In 2005, the Murrays bought a Montana ranch from the Seversons.  But the Murrays didn’t transfer everything over.  Instead, the Seversons reserved ownership over two-thirds of the minerals found in, on, or under the land.  A year later, an amateur paleontologist uncovered the fossils of two dinosaurs locked in battle (the “Dueling Dinosaurs”) on the property.  The discovery of other valuable dinosaurs, said to be worth in the millions of dollars, followed. 

When the Seversons found out about the dinosaurs, they asserted an ownership interest in them under their “mineral rights.”  Wanting to keep the valuable dinosaurs (and the money earned by selling them) to themselves, the Murrays sued for an order declaring the dinosaur fossils theirs alone; the Seversons counterclaimed.

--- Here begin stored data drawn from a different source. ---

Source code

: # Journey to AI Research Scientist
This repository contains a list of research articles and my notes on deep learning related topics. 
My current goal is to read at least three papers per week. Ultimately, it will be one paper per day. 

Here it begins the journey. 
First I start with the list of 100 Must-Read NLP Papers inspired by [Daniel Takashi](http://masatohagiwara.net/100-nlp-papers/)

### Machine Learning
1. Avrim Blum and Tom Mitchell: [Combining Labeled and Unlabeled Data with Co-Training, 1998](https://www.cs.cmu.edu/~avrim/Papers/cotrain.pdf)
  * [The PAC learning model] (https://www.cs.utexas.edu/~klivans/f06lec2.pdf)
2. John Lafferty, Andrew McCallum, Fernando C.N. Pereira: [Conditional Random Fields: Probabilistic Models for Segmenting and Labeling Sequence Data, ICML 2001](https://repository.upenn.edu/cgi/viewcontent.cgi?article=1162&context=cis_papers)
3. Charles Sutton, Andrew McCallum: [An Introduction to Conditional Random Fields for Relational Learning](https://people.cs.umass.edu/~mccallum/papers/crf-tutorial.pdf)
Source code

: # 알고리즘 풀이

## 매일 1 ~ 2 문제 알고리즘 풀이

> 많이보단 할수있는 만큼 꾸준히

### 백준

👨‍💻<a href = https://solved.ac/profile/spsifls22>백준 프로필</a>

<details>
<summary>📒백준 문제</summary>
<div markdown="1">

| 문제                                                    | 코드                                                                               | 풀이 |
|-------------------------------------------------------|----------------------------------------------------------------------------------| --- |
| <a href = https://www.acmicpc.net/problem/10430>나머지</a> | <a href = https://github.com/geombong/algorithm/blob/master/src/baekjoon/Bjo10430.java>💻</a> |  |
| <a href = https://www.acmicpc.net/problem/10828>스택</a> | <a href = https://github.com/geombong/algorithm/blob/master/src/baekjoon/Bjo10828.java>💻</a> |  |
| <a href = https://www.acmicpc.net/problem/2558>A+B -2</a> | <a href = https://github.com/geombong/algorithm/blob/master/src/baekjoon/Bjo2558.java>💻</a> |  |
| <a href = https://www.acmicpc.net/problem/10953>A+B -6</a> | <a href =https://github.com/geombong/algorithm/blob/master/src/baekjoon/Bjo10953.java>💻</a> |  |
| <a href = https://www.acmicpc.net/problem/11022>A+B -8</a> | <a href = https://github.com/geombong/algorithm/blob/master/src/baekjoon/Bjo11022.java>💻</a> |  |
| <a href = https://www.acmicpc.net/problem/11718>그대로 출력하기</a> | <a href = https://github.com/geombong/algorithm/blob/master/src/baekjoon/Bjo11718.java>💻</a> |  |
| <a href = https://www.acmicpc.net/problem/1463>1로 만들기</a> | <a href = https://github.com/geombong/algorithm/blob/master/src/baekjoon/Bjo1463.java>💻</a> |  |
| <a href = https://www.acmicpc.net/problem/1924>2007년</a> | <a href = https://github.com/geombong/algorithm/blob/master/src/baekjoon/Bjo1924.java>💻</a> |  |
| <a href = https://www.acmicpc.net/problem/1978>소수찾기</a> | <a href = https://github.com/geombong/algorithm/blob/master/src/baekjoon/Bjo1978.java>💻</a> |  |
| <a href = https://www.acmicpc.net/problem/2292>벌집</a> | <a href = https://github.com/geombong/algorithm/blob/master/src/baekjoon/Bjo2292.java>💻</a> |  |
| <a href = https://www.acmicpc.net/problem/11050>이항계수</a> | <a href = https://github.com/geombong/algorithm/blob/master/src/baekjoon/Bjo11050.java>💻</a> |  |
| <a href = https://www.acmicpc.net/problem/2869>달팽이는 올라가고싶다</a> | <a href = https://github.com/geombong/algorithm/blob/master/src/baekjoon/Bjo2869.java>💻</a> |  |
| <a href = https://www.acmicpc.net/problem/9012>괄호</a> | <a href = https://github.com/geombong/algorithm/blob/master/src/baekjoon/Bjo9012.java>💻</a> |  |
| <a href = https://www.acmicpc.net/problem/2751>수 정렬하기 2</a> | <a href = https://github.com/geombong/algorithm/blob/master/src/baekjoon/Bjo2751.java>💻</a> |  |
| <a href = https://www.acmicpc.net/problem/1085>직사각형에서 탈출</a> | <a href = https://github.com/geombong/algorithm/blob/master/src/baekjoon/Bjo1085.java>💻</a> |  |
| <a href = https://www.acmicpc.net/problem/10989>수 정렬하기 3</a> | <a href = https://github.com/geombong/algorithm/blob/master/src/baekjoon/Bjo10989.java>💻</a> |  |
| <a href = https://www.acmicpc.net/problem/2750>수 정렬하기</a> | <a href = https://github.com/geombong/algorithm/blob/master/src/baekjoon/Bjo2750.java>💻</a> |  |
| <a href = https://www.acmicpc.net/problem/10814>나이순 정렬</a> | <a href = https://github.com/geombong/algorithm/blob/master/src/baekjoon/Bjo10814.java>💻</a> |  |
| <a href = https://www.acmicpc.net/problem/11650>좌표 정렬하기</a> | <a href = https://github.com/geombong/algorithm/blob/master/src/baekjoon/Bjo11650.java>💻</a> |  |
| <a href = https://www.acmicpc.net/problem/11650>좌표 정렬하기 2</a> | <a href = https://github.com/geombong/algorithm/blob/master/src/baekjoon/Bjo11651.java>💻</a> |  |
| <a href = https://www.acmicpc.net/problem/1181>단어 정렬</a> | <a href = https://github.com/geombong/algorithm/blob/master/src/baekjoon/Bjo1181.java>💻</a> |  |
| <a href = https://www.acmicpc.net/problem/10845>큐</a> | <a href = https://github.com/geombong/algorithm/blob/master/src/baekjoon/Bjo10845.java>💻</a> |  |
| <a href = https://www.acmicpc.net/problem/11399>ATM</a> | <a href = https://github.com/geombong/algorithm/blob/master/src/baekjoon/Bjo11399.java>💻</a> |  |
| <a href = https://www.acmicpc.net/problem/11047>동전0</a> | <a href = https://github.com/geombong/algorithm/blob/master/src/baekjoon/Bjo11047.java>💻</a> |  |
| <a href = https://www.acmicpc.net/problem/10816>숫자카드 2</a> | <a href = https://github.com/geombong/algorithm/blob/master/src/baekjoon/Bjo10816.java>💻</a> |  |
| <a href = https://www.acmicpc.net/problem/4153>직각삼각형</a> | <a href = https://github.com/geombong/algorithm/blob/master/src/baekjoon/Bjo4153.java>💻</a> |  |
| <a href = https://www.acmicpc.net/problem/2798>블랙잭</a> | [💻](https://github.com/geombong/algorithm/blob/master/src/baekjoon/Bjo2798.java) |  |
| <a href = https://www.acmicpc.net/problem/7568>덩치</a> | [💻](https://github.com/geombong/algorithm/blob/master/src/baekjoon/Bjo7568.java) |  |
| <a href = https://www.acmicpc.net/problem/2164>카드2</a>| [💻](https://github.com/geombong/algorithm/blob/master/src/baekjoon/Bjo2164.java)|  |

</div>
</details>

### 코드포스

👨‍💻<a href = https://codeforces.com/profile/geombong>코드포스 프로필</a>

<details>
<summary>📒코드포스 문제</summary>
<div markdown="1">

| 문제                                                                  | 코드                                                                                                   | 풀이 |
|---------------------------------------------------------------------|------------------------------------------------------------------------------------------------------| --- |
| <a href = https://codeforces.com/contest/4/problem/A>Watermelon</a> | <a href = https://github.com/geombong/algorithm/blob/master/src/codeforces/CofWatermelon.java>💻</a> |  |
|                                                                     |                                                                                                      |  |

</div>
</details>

In cross-motions for summary judgment, the district court held that the dinosaur fossils were not “minerals” under Montana law.   The Ninth Circuit disagreed, recognizing that the word “mineral” has many definitions, at least one of which encompasses fossils.  It therefore remanded the case to the district court to sort out whether the Seversons had mineral rights to the dinosaurs and thus had an ownership interest in them.

The case is Murray v. BEJ Minerals, LLC, ----- (9th Cir. November 6, 2018).